**WORK REQUEST**
Give the number of lines in the data that contain the word "regression"; no other text is needed.

(DATA FOR ANALYSIS Opens)

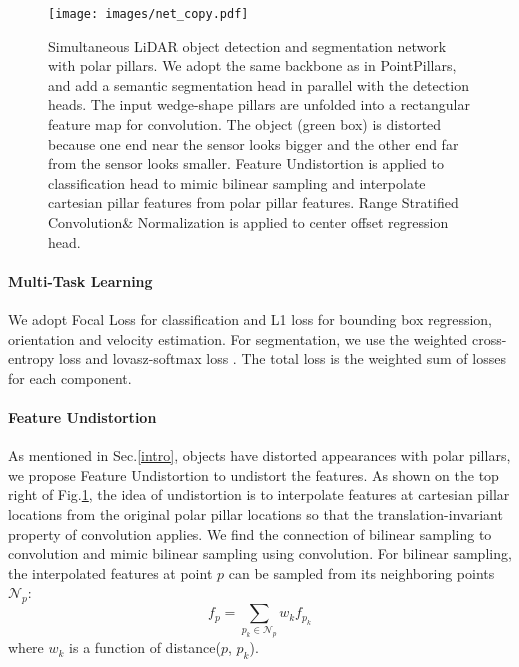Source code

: \documentclass{article}
\begin{document}
\begin{figure}
  \centering 
\texttt{[image: images/net\_copy.pdf]}
  \caption{Simultaneous LiDAR object detection and segmentation network with polar pillars. We adopt the same backbone as in PointPillars\cite{lang2019pointpillars}, and add a semantic segmentation head in parallel with the detection heads. The input wedge-shape pillars are unfolded into a rectangular feature map for convolution. The object (green box) is distorted because one end near the sensor looks bigger and the other end far from the sensor looks smaller. Feature Undistortion is applied to classification head to mimic bilinear sampling and interpolate cartesian pillar features from polar pillar features. Range Stratified Convolution\& Normalization is applied to center offset regression head. }\label{fig:net}
\end{figure}

\vspace{-3.5mm}\paragraph{Multi-Task Learning}

We adopt Focal Loss \cite{lin2017focal} for classification and L1 loss for bounding box regression, orientation and velocity estimation. For segmentation, we use the weighted cross-entropy loss and lovasz-softmax loss \cite{berman2018lovasz}. The total loss is the weighted sum of losses for each component. 

\vspace{-3.5mm}\paragraph{Feature Undistortion}\label{undistortion}
As mentioned in Sec.\ref{intro}, objects have distorted appearances with polar pillars, we propose Feature Undistortion to undistort the features. As shown on the top right of Fig.\ref{fig:net}, the idea of undistortion is to interpolate features at cartesian pillar locations from the original polar pillar locations so that the translation-invariant property of convolution applies. We find the connection of bilinear sampling to convolution and mimic bilinear sampling using convolution. For bilinear sampling, the interpolated features at point $p$ can be sampled from its neighboring points $\mathcal{N}_p$:
\vspace{-1.5mm}\begin{equation}\label{bilinear}
    f_p = \sum_{p_k \in \mathcal{N}_p} w_k f_{p_k} 
\end{equation}\vspace{-1.5mm}
where $w_k$ is a function of distance($p$, $p_k$). 
\end{document}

(DATA FOR ANALYSIS Closes)

**TASK RESPONSE**
2